What is the Election Administration and Voting Survey (EAVS)?
The EAVS contains the most comprehensive nationwide data about election administration in the United States. The EAC administers the survey to meet its Help America Vote Act of 2002 obligation to serve as a national clearinghouse and resource for the compilation of information with respect to the administration of federal elections. Additionally, the EAVS fulfills EAC data collection requirements contained in both the Uniformed and Overseas Citizens Absentee Voting Act (UOCAVA) and the National Voter Registration Act (NVRA).
The data is collected at the local level by the county or county-equivalent. It includes information related to:
- Voter registration
- Military and overseas voters
- Early and absentee voting
- Provisional voting
- Voter participation
- Voting equipment usage
- Poll workers, polling places, and precincts
Who completes the survey and when is it conducted?
Every two years after a November mid-term or Presidential election, the EAC administers the survey to 50 states, the District of Columbia, American Samoa, Guam, Puerto Rico, and the U.S. Virgin Islands. The survey includes data for the November general election and the two-year period leading up to it.
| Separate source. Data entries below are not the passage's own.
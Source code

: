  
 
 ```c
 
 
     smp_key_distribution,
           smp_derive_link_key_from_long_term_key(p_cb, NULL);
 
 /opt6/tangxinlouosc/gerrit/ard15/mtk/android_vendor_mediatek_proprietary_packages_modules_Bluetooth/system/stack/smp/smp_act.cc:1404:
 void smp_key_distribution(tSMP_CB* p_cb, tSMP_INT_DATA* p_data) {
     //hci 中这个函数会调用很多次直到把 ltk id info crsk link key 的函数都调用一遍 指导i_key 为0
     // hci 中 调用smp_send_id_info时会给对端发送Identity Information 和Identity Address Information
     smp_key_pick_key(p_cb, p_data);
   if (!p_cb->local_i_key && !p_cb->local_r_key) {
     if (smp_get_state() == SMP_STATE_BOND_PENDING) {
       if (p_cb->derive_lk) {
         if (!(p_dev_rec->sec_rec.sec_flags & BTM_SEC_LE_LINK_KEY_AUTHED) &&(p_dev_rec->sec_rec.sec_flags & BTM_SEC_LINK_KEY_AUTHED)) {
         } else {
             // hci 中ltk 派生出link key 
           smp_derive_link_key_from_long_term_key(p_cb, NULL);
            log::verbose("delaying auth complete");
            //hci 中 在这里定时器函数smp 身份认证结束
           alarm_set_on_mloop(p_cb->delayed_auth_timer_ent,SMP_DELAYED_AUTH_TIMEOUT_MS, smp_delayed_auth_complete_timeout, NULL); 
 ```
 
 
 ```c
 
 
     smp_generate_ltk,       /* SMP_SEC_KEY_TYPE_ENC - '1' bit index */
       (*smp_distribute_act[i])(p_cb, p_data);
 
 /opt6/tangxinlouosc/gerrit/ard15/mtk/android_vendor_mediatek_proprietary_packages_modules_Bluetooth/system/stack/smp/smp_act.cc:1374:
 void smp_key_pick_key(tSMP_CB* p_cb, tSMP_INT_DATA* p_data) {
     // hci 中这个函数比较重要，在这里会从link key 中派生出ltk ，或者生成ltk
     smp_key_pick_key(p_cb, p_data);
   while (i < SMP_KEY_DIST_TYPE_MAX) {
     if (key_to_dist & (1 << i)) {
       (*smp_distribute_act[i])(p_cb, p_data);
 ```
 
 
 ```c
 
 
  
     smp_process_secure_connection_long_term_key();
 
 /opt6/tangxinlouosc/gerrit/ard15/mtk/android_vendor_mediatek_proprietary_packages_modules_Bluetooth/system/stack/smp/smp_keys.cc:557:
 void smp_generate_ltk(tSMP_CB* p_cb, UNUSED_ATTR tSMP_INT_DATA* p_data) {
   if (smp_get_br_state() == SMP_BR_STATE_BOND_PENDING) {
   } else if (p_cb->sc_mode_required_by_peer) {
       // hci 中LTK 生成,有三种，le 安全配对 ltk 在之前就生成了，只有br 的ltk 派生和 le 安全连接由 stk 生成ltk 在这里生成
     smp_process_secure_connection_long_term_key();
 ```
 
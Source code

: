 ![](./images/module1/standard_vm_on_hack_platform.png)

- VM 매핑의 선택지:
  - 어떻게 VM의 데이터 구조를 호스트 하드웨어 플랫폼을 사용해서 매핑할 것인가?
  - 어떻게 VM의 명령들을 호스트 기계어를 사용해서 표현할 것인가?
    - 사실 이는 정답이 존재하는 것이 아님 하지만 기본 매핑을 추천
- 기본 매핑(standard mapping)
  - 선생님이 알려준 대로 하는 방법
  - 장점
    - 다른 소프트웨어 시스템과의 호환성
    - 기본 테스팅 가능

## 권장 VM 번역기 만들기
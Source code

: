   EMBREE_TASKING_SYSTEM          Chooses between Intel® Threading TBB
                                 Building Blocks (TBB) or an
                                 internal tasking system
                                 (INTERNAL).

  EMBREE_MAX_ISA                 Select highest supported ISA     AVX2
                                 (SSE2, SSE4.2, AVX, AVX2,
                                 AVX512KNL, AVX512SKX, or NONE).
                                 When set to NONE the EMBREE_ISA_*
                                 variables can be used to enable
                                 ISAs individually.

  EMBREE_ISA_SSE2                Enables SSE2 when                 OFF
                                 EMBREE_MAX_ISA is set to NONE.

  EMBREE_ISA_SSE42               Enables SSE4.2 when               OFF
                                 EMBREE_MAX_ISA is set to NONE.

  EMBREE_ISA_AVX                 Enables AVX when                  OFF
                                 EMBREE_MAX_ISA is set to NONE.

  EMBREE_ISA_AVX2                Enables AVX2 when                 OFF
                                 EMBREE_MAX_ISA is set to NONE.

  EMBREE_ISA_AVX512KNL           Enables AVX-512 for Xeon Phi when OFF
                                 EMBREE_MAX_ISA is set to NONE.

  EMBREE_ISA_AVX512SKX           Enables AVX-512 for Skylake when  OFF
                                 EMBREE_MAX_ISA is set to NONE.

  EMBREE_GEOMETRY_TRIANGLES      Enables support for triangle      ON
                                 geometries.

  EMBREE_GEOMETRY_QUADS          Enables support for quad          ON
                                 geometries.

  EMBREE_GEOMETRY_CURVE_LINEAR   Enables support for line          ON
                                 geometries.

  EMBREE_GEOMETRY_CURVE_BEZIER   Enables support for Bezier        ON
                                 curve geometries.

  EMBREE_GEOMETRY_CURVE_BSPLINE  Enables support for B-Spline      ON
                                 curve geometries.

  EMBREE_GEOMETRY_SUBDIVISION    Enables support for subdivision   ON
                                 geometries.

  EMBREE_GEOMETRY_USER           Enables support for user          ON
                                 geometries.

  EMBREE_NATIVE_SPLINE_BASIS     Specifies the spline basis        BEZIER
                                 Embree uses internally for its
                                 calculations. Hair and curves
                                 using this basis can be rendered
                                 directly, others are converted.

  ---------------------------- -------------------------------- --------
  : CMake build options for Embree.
The final report is sent to Congress and released to the public by June 30 of the year following the mid-term or Presidential election.
How do states respond to the survey?
State election offices submit the survey to the EAC and often work with local election officials to collect the necessary data. Many states rely on centralized voter registration databases and voter history databases that allow state election officials to provide local level responses for each question. Other states work directly with local election offices to collect the data. It is also common for states to use both their state-level databases along with data collection from local jurisdictions. The goal is to submit the most comprehensive data available.
What is the Statutory Overview?
The Election Administration and Voting Survey has included a Statutory Overview section since 2008. In this section, states are asked a series of questions about their state election laws, definitions, and procedures. This information helps the EAC and its stakeholders understand the quantitative data from the EAVS while also providing a clearer picture of the local legal landscape governing U.S. elections.
Where can I find EAVS data?
Along with the report, data from all states and territories is released and available in multiple formats on the EAC website, www.eac.gov. This data can be easily downloaded and is used by many stakeholders to analyze and better understand the elections process.